On a CV or narrative CV, best practice is to follow the same disclosure standards used for other authorship and contribution records:

  • Create a clearly labelled “Preprints” or “Working Papers” heading, separate from “Peer-Reviewed Publications.”
  • Include the DOI for every entry, since bioRxiv preprints are permanently archived (via Portico) and citable indefinitely, even if later withdrawn.
  • Note the eventual journal placement once available — bioRxiv automatically links a preprint to its published version within about two weeks of journal publication.
  • In funding applications, cite preprints exactly as NIH and comparable funders permit: as interim research products, with the DOI as the locator.

bioRxiv preprints cannot be withdrawn from the record once posted; authors may only append a formal withdrawal statement, and the original manuscript stays accessible. This permanence is precisely why the DOI, not the manuscript title alone, is the correct and durable citation anchor for any P&T dossier.

Preprint FAQs for Promotion Committees

Is bioRxiv considered published?

No. bioRxiv preprints are unpublished manuscripts distributed before or independent of journal peer review. They carry a DOI and are part of the citable scientific record, but bioRxiv itself states they have not been “accepted or endorsed” by the scientific community through peer review.

Can you cite a bioRxiv paper?

Yes. Every bioRxiv preprint receives a Crossref DOI, making it citable in manuscripts, CVs, and grant applications. The NIH explicitly permits citing preprints in funding applications as interim research products, and most journals now accept prior preprint posting.

What qualifies as a publication?

A formal publication is a manuscript that has completed editorial peer review and been accepted, edited, and released by a journal or publisher, typically carrying an ISSN (journal) and article DOI. A preprint, lacking peer review, does not meet this threshold on its own.

Is bioRxiv a journal?

No. bioRxiv is a preprint archive and distribution service operated by the non-profit openRxiv, not a journal.
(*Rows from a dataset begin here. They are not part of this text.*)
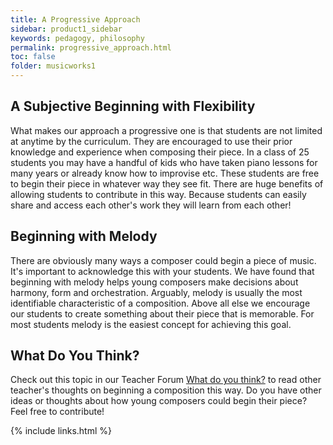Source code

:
 ```yaml
---
title: A Progressive Approach
sidebar: product1_sidebar
keywords: pedagogy, philosophy
permalink: progressive_approach.html
toc: false
folder: musicworks1
---
```


## A Subjective Beginning with Flexibility

What makes our approach a progressive one is that students are not limited at anytime by the curriculum. They are encouraged to use their prior knowledge and experience when composing their piece. In a class of 25 students you may have a handful of kids who have taken piano lessons for many years or already know how to improvise etc. These students are free to begin their piece in whatever way they see fit. There are huge benefits of allowing students to contribute in this way. Because students can easily share and access each other's work they will learn from each other!

## Beginning with Melody
There are obviously many ways a composer could begin a piece of music. It's important to acknowledge this with your students. We have found that beginning with melody helps young composers make decisions about harmony, form and orchestration. Arguably, melody is usually the most identifiable characteristic of a composition. Above all else we encourage our students to create something about their piece that is memorable. For most students melody is the easiest concept for achieving this goal. 

## What Do You Think?

Check out this topic in our Teacher Forum <a class="btn btn-primary" target="_blank" href="http://discourse.yciw.net/t/beginning-a-piece-with-melody-other-ways/53?u=matt"><i class="fa fa-weixin"></i> What do you think?</a> to read other teacher's thoughts on beginning a composition this way. Do you have other ideas or thoughts about how young composers could begin their piece? Feel free to contribute! 


{% include links.html %}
It has no editorial board issuing acceptance decisions and, per its own FAQ, “no Impact Factor” because that metric applies only to journals.

For promotion committees, the practical takeaway is definitional discipline: a bioRxiv preprint is real, citable, DOI-anchored research evidence — but it is not a peer-reviewed publication, has no Impact Factor or ISSN, and should be evaluated on its own terms, alongside institutional, funder, and (in the UK) REF-specific rules, rather than folded silently into a publication list.